Columbus (died 1559) was a pupil of Vesalius, whom he succeeded in the chair of anatomy at Padua. He had a glimpse of how the blood passes from the right to the left side of the heart, but he had no true knowledge of the circulation.
Michael Servetus (1511-1553) was either a pupil or fellow-student of Vesalius, who, in 1553, described accurately the pulmonary circulation. He recognised that the change from venous into arterial blood took place in the lungs, and not in the left ventricle. He was a pioneer in physiological science by his great discovery of the respiratory changes in the lungs.
Levasseur (about 1540), says Hallam,[853] appears to have known the circulation of the blood through the lungs, the valves of the veins, and their direction and purpose.

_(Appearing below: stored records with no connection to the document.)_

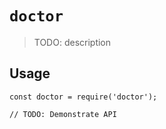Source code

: # `doctor`

> TODO: description

## Usage

```
const doctor = require('doctor');

// TODO: Demonstrate API
```
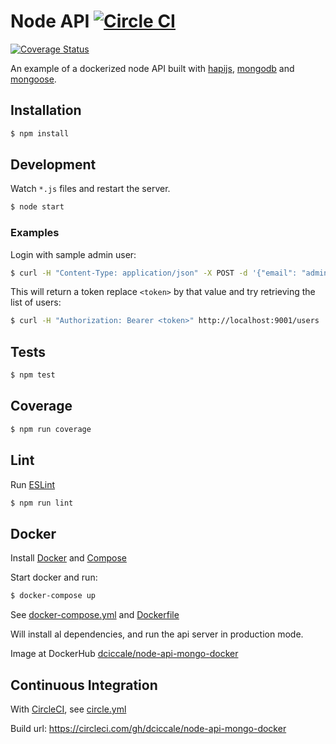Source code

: # Node API [![Circle CI](https://circleci.com/gh/dciccale/node-api-mongo-docker.svg?style=svg)](https://circleci.com/gh/dciccale/node-api-mongo-docker)

[![Coverage Status](https://coveralls.io/repos/dciccale/node-api-mongo-docker/badge.svg?branch=master&service=github)](https://coveralls.io/github/dciccale/node-api-mongo-docker?branch=master)

An example of a dockerized node API built with [hapijs](http://hapijs.com), [mongodb](https://www.mongodb.org/) and [mongoose](https://mongoosejs.com).

## Installation

```bash
$ npm install
```

## Development

Watch `*.js` files and restart the server.

```bash
$ node start
```

### Examples

Login with sample admin user:

```bash
$ curl -H "Content-Type: application/json" -X POST -d '{"email": "admin@admin.com", "password": "admin"}' http://localhost:9001/login
```

This will return a token replace `<token>` by that value and try retrieving the list of users:

```bash
$ curl -H "Authorization: Bearer <token>" http://localhost:9001/users
```

## Tests

```bash
$ npm test
```

## Coverage

```bash
$ npm run coverage
```

## Lint

Run [ESLint](http://eslint.org/)

```bash
$ npm run lint
```

## Docker

Install [Docker](https://docs.docker.com/installation/#installation) and [Compose](https://docs.docker.com/compose/install/#install-compose)

Start docker and run:

```bash
$ docker-compose up
```

See [docker-compose.yml](docker-compose.yml) and [Dockerfile](Dockerfile)

Will install al dependencies, and run the api server in production mode.

Image at DockerHub [dciccale/node-api-mongo-docker](https://registry.hub.docker.com/u/dciccale/node-api-mongo-docker/)

## Continuous Integration

With [CircleCI](https://circleci.com/), see [circle.yml](circle.yml)

Build url: https://circleci.com/gh/dciccale/node-api-mongo-docker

Gaspare Tagliacozzi (1546-1599) was a professor at Bologna, whose name is famous in the history of surgery from his skill in performing “plastic operations.” Rhinoplastic operation is a term in surgery sometimes synonymous with the Taliacotian operation, which is a process for forming an artificial nose. It consists in bringing down a piece of flesh from the forehead, and while preserving its attachment to the living structures, causing it to adhere to the anterior part of the remains of the nose. Tagliacozzi, himself, to replace the lost substance employed the skin of the upper part of the arm, as Branca did previously. Patients flocked to him from all parts of Europe. The world was, as usual, ungrateful; the great surgeon was considered to have presumptuously interfered with the authority of Providence. Noses and lips which the Divinity had destroyed as a punishment for the sins of men had been restored by this daring man. After his death some nuns heard voices in their convent crying for several weeks: “Tagliacozzi is damned!” By the direction of the clergy of Bologna his corpse was taken from the grave and re-interred in unconsecrated ground.[854] We are not in a position to sneer at this, for the preachers of the nineteenth century said something very similar of the use of chloroform in midwifery only a few years ago. In 1742 the Faculty of Paris declared Tagliacozzi’s operation impossible; but the English journals, in 1794, discovered that such a method of surgical procedure had been in use in India from ancient times, and then the scientific world tried the experiment and succeeded perfectly.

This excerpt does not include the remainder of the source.